We are all familiar with the pearl starting life as the irritating grit in the oyster that is coated with nacre (mother of pearl; the inner iridescent shell) to make it smooth over time. Ultimately the pearl becomes a thing of beauty and value. This is a great metaphor for teamwork. The aim for developing a team is not to eliminate conflict or the grit but to discover the potential for innovation within the conflict that exists, to mine for new ideas that can deliver more valuable outcomes.

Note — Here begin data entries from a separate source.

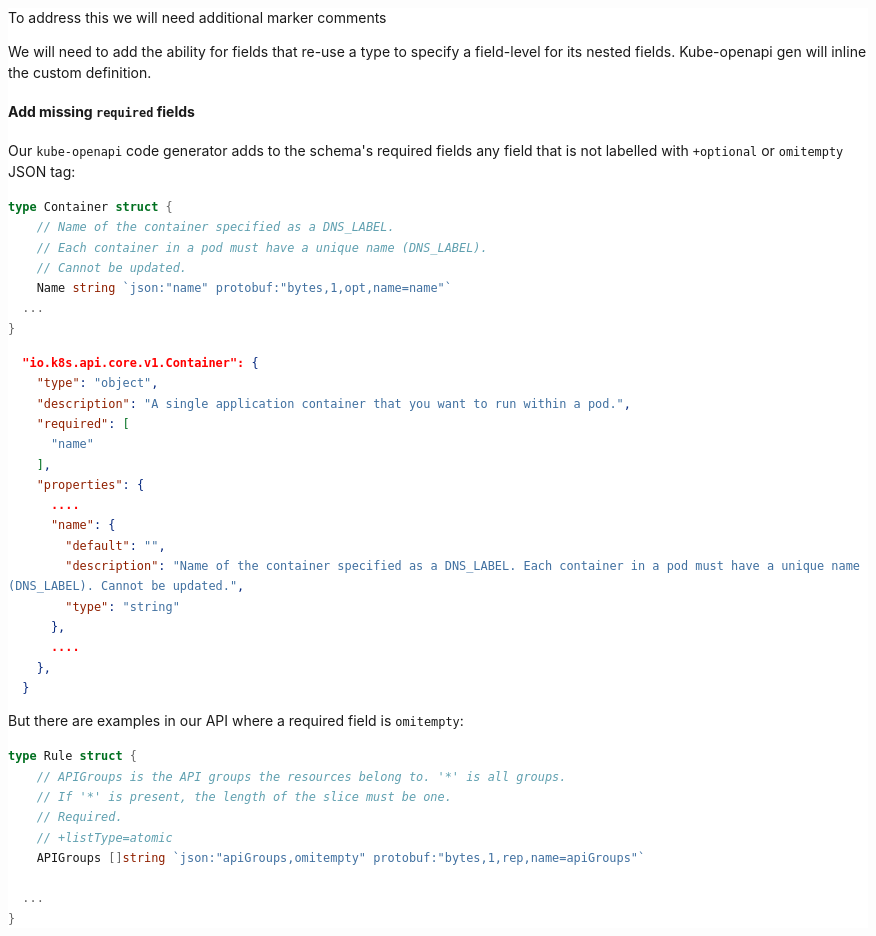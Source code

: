 To address this we will need additional marker comments

We will need to add the ability for fields that re-use a type to specify a
field-level for its nested fields. Kube-openapi gen will inline the custom 
definition.

#### Add missing `required` fields

Our `kube-openapi` code generator adds to the schema's required fields
any field that is not labelled with `+optional` or `omitempty` JSON tag:

```go
type Container struct {
	// Name of the container specified as a DNS_LABEL.
	// Each container in a pod must have a unique name (DNS_LABEL).
	// Cannot be updated.
	Name string `json:"name" protobuf:"bytes,1,opt,name=name"`
  ...
}
```

```json
  "io.k8s.api.core.v1.Container": {
    "type": "object",
    "description": "A single application container that you want to run within a pod.",
    "required": [
      "name"
    ],
    "properties": {
      ....
      "name": {
        "default": "",
        "description": "Name of the container specified as a DNS_LABEL. Each container in a pod must have a unique name (DNS_LABEL). Cannot be updated.",
        "type": "string"
      },
      ....
    },
  }
```

But there are examples in our API where a required field is `omitempty`:

```go
type Rule struct {
	// APIGroups is the API groups the resources belong to. '*' is all groups.
	// If '*' is present, the length of the slice must be one.
	// Required.
	// +listType=atomic
	APIGroups []string `json:"apiGroups,omitempty" protobuf:"bytes,1,rep,name=apiGroups"`

  ...
}
```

Working within an executive team with colleagues from different disciplines and backgrounds is a highly engaging challenge. Rather than seeing this as a competitive game, the aim of the leadership team is to debate the differences until the best solutions emerge – whoever or however the insight is discovered. Allowing for this type of constructive dialogue ensures team members are aligned because their ideas have been heard.
Let’s be clear though, we talk about conflict, we don’t mean the personal kind – there’s never a place for that behaviour in leadership.
Many team’s worry about this and so shortcut their greatest asset, their differences. They either avoid conflict altogether for fear of offending others or engage in group think which is just as limiting. There is often the belief that there isn’t time to work through all the differences, so leaders agree for speed, to make shorter meetings and an easier life. This only works in the short term. Over time decision-making becomes stale and lacking innovation so that when a crisis hits the team have not built the methods or the practice to be creative and respond well.
The alternative is to fully embrace the diversity in the team, work with the conflict inclusively and productively to deliver decisions that recognise the value of people’s different perspectives. This allows the breakthrough to new ideas and opportunities that many organisations need to seek in the post pandemic world.
To develop team working in this way requires a collective mindset where leadership is a collaborative dialogue between equals. The development of vulnerability-based trust early in the team’s development is the lubricant that lays down the layers of opalescence to create the pearl that all leadership teams aim for – high performance, emotional agility and compelling leadership visions.
Remember the Conflict Value Chain:
Diversity delivers difference
Difference exposes alternatives
Alternatives cause conflict
Conflict creates opportunities
Opportunities offer choices
Choices develop strategies
Strategies deliver outcomes
And if some of those choices are new based on the conflict that you embraced positively as a strength – your leadership team will become polished over time, effective as well as efficient.